• _Records shown_
^^^^^^^^^^^^^^^^
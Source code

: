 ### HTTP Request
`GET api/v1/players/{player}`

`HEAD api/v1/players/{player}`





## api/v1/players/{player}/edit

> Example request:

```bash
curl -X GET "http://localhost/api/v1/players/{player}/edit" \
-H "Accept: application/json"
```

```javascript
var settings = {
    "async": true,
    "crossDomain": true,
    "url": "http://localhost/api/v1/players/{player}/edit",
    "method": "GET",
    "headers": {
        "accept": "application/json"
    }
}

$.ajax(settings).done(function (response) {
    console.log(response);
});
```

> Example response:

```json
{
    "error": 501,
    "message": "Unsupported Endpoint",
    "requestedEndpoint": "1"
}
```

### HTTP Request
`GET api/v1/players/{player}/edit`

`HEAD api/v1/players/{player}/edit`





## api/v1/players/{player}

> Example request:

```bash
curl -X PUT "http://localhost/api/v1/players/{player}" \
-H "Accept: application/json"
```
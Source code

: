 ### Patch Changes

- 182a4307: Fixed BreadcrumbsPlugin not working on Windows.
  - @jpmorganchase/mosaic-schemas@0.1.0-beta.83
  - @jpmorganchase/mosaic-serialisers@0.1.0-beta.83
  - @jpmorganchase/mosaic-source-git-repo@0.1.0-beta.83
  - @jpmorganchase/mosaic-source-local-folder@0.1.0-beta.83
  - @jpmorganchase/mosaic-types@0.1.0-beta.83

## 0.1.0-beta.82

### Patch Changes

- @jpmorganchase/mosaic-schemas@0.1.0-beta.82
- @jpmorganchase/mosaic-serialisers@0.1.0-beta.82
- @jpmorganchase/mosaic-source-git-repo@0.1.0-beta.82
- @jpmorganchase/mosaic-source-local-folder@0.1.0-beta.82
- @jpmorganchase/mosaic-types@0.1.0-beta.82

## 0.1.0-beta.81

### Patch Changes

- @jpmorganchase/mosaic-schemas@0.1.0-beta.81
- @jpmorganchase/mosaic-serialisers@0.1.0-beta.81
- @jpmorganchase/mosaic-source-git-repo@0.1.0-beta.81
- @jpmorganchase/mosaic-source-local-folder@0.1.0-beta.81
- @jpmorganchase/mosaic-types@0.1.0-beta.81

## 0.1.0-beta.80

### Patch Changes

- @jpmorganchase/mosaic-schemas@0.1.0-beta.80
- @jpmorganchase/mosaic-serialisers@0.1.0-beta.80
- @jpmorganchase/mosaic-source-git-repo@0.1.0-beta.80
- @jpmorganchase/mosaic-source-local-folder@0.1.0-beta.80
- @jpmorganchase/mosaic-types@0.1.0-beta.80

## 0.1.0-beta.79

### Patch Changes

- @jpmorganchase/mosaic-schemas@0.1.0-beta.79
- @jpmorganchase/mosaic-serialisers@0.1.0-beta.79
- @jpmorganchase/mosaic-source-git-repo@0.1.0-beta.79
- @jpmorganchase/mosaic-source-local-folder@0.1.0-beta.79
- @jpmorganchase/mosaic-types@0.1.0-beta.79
^^^^^^^^^^^^^^^^
• _Brief_
Nothing should be left out. Reproduce all the entries precisely.

• _Answer space_
Source code

: ### HTTP Request
`GET api/v1/players/{player}`

`HEAD api/v1/players/{player}`





## api/v1/players/{player}/edit

> Example request:

```bash
curl -X GET "http://localhost/api/v1/players/{player}/edit" \
-H "Accept: application/json"
```

```javascript
var settings = {
    "async": true,
    "crossDomain": true,
    "url": "http://localhost/api/v1/players/{player}/edit",
    "method": "GET",
    "headers": {
        "accept": "application/json"
    }
}

$.ajax(settings).done(function (response) {
    console.log(response);
});
```

> Example response:

```json
{
    "error": 501,
    "message": "Unsupported Endpoint",
    "requestedEndpoint": "1"
}
```

### HTTP Request
`GET api/v1/players/{player}/edit`

`HEAD api/v1/players/{player}/edit`





## api/v1/players/{player}

> Example request:

```bash
curl -X PUT "http://localhost/api/v1/players/{player}" \
-H "Accept: application/json"
```
Source code

: ### Patch Changes

- 182a4307: Fixed BreadcrumbsPlugin not working on Windows.
  - @jpmorganchase/mosaic-schemas@0.1.0-beta.83
  - @jpmorganchase/mosaic-serialisers@0.1.0-beta.83
  - @jpmorganchase/mosaic-source-git-repo@0.1.0-beta.83
  - @jpmorganchase/mosaic-source-local-folder@0.1.0-beta.83
  - @jpmorganchase/mosaic-types@0.1.0-beta.83

## 0.1.0-beta.82

### Patch Changes

- @jpmorganchase/mosaic-schemas@0.1.0-beta.82
- @jpmorganchase/mosaic-serialisers@0.1.0-beta.82
- @jpmorganchase/mosaic-source-git-repo@0.1.0-beta.82
- @jpmorganchase/mosaic-source-local-folder@0.1.0-beta.82
- @jpmorganchase/mosaic-types@0.1.0-beta.82

## 0.1.0-beta.81

### Patch Changes

- @jpmorganchase/mosaic-schemas@0.1.0-beta.81
- @jpmorganchase/mosaic-serialisers@0.1.0-beta.81
- @jpmorganchase/mosaic-source-git-repo@0.1.0-beta.81
- @jpmorganchase/mosaic-source-local-folder@0.1.0-beta.81
- @jpmorganchase/mosaic-types@0.1.0-beta.81

## 0.1.0-beta.80

### Patch Changes

- @jpmorganchase/mosaic-schemas@0.1.0-beta.80
- @jpmorganchase/mosaic-serialisers@0.1.0-beta.80
- @jpmorganchase/mosaic-source-git-repo@0.1.0-beta.80
- @jpmorganchase/mosaic-source-local-folder@0.1.0-beta.80
- @jpmorganchase/mosaic-types@0.1.0-beta.80

## 0.1.0-beta.79

### Patch Changes

- @jpmorganchase/mosaic-schemas@0.1.0-beta.79
- @jpmorganchase/mosaic-serialisers@0.1.0-beta.79
- @jpmorganchase/mosaic-source-git-repo@0.1.0-beta.79
- @jpmorganchase/mosaic-source-local-folder@0.1.0-beta.79
- @jpmorganchase/mosaic-types@0.1.0-beta.79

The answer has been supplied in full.